Bill Brandt is a highly-respected British photographer. In a sense, Bill Brandt is a photographer’s photographer – other photographers have been consistently stirred and stimulated to new thinking by his pictures.









An example of this occurred in his book Perspective of Nudes. These powerful pictures have fascinated and won the admiration of major artists in the other visual arts; Picasso, Braque and sculptor Henry Moore, as well as photographers everywhere.








Prior to Perspective of Nudes, Bill Brandt won recognition for his volume The English at Home, published in the 1930s. This volume, now a collector’s item, shows the English people in the course of their everyday lives and pictures them with candor, sympathy, and humour.











Another powerful book by Brandt, A Night in London, gives a sense of the myriad of people and situations encountered during a single night in one of the world’s largest cities.














In his book, Literary Britain, Brandt did a series of photographs conveying the basic mood of selected literary classics.

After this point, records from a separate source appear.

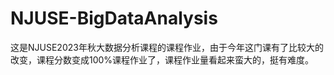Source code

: # NJUSE-BigDataAnalysis
这是NJUSE2023年秋大数据分析课程的课程作业，由于今年这门课有了比较大的改变，课程分数变成100%课程作业了，课程作业量看起来蛮大的，挺有难度。
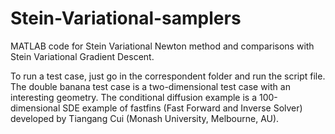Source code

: # Stein-Variational-samplers
MATLAB code for Stein Variational Newton method and comparisons with Stein Variational Gradient Descent.

To run a test case, just go in the correspondent folder and run the script file. The double banana test case is a two-dimensional test case with an interesting geometry. The conditional diffusion example is a 100-dimensional SDE example of fastfins (Fast Forward and Inverse Solver) developed by Tiangang Cui (Monash University, Melbourne, AU).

During World War II, in the midst of the Blitz, Bill Brandt took a memorable series of pictures living in the gray underground world of air raid shelters. In the years since the war his pictures have appeared frequently in magazines such as Picture Post, Harper’s Bazaar, and Holiday.

 
















In his startling book, Perspective of Nudes, Bill Brandt shows the results of a fifteen-year exploration of this subject. These pictures are full of mystery; symbolic nude figures in shadowy romantic interiors and abstractions of parts of the body photographed in landscapes of beaches, cliffs, and the distant ocean. All of the pictures were taken with an extreme wide-angle lens and much of their power derives from the manner in which the wide-angle lens distorts figures, or parts of the figure; a hand, or a leg, that are placed in the foreground. In many of these nude studies, the model’s body seems to stretch out for miles, almost like a landscape in itself.


 

Brandt uses an unusual camera for this work. It is an old wooden view camera with a pinhole-type wide-angle lens permanently fixed on infinity. It has no shutter. This camera, (Kodak Wide Angle Camera with a Zeiss Jena f18/85mm Protar lens) formerly used by Scotland Yard for making records, has an aperture so small he can hardly view the picture in the groundglass. Brandt said that he wanted a lens that would help him see ‘…perhaps like a mouse, a fish, or a fly.’ Using this antiquated camera and working by trial and error, he has revealed the human body in a way never seen before.



Bill Brandt’s pictures contain a very large atmosphere of mystery, even when he is shooting the everyday life of Londoners. In his book Camera in London, he describes this characteristic element in his photographs as follows: ‘Thus it was I found atmosphere to be the spell that charges the commonplace with beauty. I still am not sure what atmosphere is. I should be hard put to define it. I only know it is a combination of elements … which reveals the subject as familiar and yet strange …’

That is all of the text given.